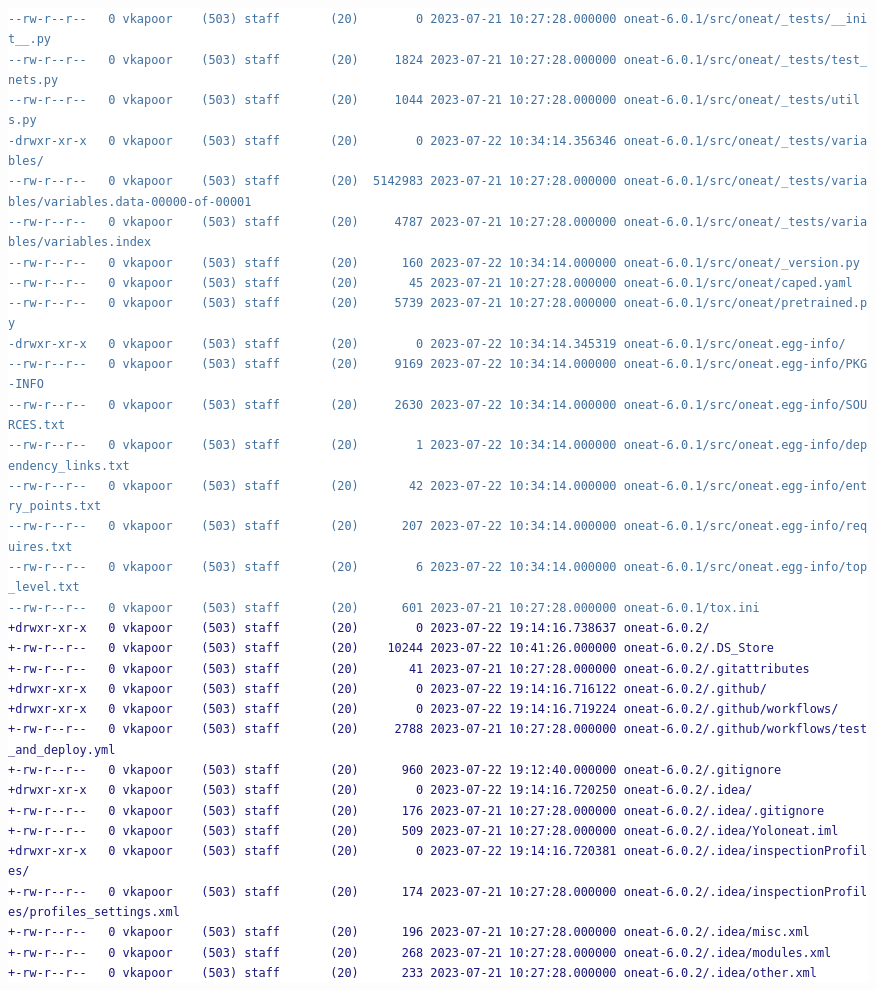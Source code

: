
 ```diff
--rw-r--r--   0 vkapoor    (503) staff       (20)        0 2023-07-21 10:27:28.000000 oneat-6.0.1/src/oneat/_tests/__init__.py
--rw-r--r--   0 vkapoor    (503) staff       (20)     1824 2023-07-21 10:27:28.000000 oneat-6.0.1/src/oneat/_tests/test_nets.py
--rw-r--r--   0 vkapoor    (503) staff       (20)     1044 2023-07-21 10:27:28.000000 oneat-6.0.1/src/oneat/_tests/utils.py
-drwxr-xr-x   0 vkapoor    (503) staff       (20)        0 2023-07-22 10:34:14.356346 oneat-6.0.1/src/oneat/_tests/variables/
--rw-r--r--   0 vkapoor    (503) staff       (20)  5142983 2023-07-21 10:27:28.000000 oneat-6.0.1/src/oneat/_tests/variables/variables.data-00000-of-00001
--rw-r--r--   0 vkapoor    (503) staff       (20)     4787 2023-07-21 10:27:28.000000 oneat-6.0.1/src/oneat/_tests/variables/variables.index
--rw-r--r--   0 vkapoor    (503) staff       (20)      160 2023-07-22 10:34:14.000000 oneat-6.0.1/src/oneat/_version.py
--rw-r--r--   0 vkapoor    (503) staff       (20)       45 2023-07-21 10:27:28.000000 oneat-6.0.1/src/oneat/caped.yaml
--rw-r--r--   0 vkapoor    (503) staff       (20)     5739 2023-07-21 10:27:28.000000 oneat-6.0.1/src/oneat/pretrained.py
-drwxr-xr-x   0 vkapoor    (503) staff       (20)        0 2023-07-22 10:34:14.345319 oneat-6.0.1/src/oneat.egg-info/
--rw-r--r--   0 vkapoor    (503) staff       (20)     9169 2023-07-22 10:34:14.000000 oneat-6.0.1/src/oneat.egg-info/PKG-INFO
--rw-r--r--   0 vkapoor    (503) staff       (20)     2630 2023-07-22 10:34:14.000000 oneat-6.0.1/src/oneat.egg-info/SOURCES.txt
--rw-r--r--   0 vkapoor    (503) staff       (20)        1 2023-07-22 10:34:14.000000 oneat-6.0.1/src/oneat.egg-info/dependency_links.txt
--rw-r--r--   0 vkapoor    (503) staff       (20)       42 2023-07-22 10:34:14.000000 oneat-6.0.1/src/oneat.egg-info/entry_points.txt
--rw-r--r--   0 vkapoor    (503) staff       (20)      207 2023-07-22 10:34:14.000000 oneat-6.0.1/src/oneat.egg-info/requires.txt
--rw-r--r--   0 vkapoor    (503) staff       (20)        6 2023-07-22 10:34:14.000000 oneat-6.0.1/src/oneat.egg-info/top_level.txt
--rw-r--r--   0 vkapoor    (503) staff       (20)      601 2023-07-21 10:27:28.000000 oneat-6.0.1/tox.ini
+drwxr-xr-x   0 vkapoor    (503) staff       (20)        0 2023-07-22 19:14:16.738637 oneat-6.0.2/
+-rw-r--r--   0 vkapoor    (503) staff       (20)    10244 2023-07-22 10:41:26.000000 oneat-6.0.2/.DS_Store
+-rw-r--r--   0 vkapoor    (503) staff       (20)       41 2023-07-21 10:27:28.000000 oneat-6.0.2/.gitattributes
+drwxr-xr-x   0 vkapoor    (503) staff       (20)        0 2023-07-22 19:14:16.716122 oneat-6.0.2/.github/
+drwxr-xr-x   0 vkapoor    (503) staff       (20)        0 2023-07-22 19:14:16.719224 oneat-6.0.2/.github/workflows/
+-rw-r--r--   0 vkapoor    (503) staff       (20)     2788 2023-07-21 10:27:28.000000 oneat-6.0.2/.github/workflows/test_and_deploy.yml
+-rw-r--r--   0 vkapoor    (503) staff       (20)      960 2023-07-22 19:12:40.000000 oneat-6.0.2/.gitignore
+drwxr-xr-x   0 vkapoor    (503) staff       (20)        0 2023-07-22 19:14:16.720250 oneat-6.0.2/.idea/
+-rw-r--r--   0 vkapoor    (503) staff       (20)      176 2023-07-21 10:27:28.000000 oneat-6.0.2/.idea/.gitignore
+-rw-r--r--   0 vkapoor    (503) staff       (20)      509 2023-07-21 10:27:28.000000 oneat-6.0.2/.idea/Yoloneat.iml
+drwxr-xr-x   0 vkapoor    (503) staff       (20)        0 2023-07-22 19:14:16.720381 oneat-6.0.2/.idea/inspectionProfiles/
+-rw-r--r--   0 vkapoor    (503) staff       (20)      174 2023-07-21 10:27:28.000000 oneat-6.0.2/.idea/inspectionProfiles/profiles_settings.xml
+-rw-r--r--   0 vkapoor    (503) staff       (20)      196 2023-07-21 10:27:28.000000 oneat-6.0.2/.idea/misc.xml
+-rw-r--r--   0 vkapoor    (503) staff       (20)      268 2023-07-21 10:27:28.000000 oneat-6.0.2/.idea/modules.xml
+-rw-r--r--   0 vkapoor    (503) staff       (20)      233 2023-07-21 10:27:28.000000 oneat-6.0.2/.idea/other.xml
```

= = = = = = =

*YOUR GOAL*
Scan the material above for lines holding the string "variables" and copy those lines.

*TASK ANSWER*
-drwxr-xr-x   0 vkapoor    (503) staff       (20)        0 2023-07-22 10:34:14.356346 oneat-6.0.1/src/oneat/_tests/variables/
--rw-r--r--   0 vkapoor    (503) staff       (20)  5142983 2023-07-21 10:27:28.000000 oneat-6.0.1/src/oneat/_tests/variables/variables.data-00000-of-00001
--rw-r--r--   0 vkapoor    (503) staff       (20)     4787 2023-07-21 10:27:28.000000 oneat-6.0.1/src/oneat/_tests/variables/variables.index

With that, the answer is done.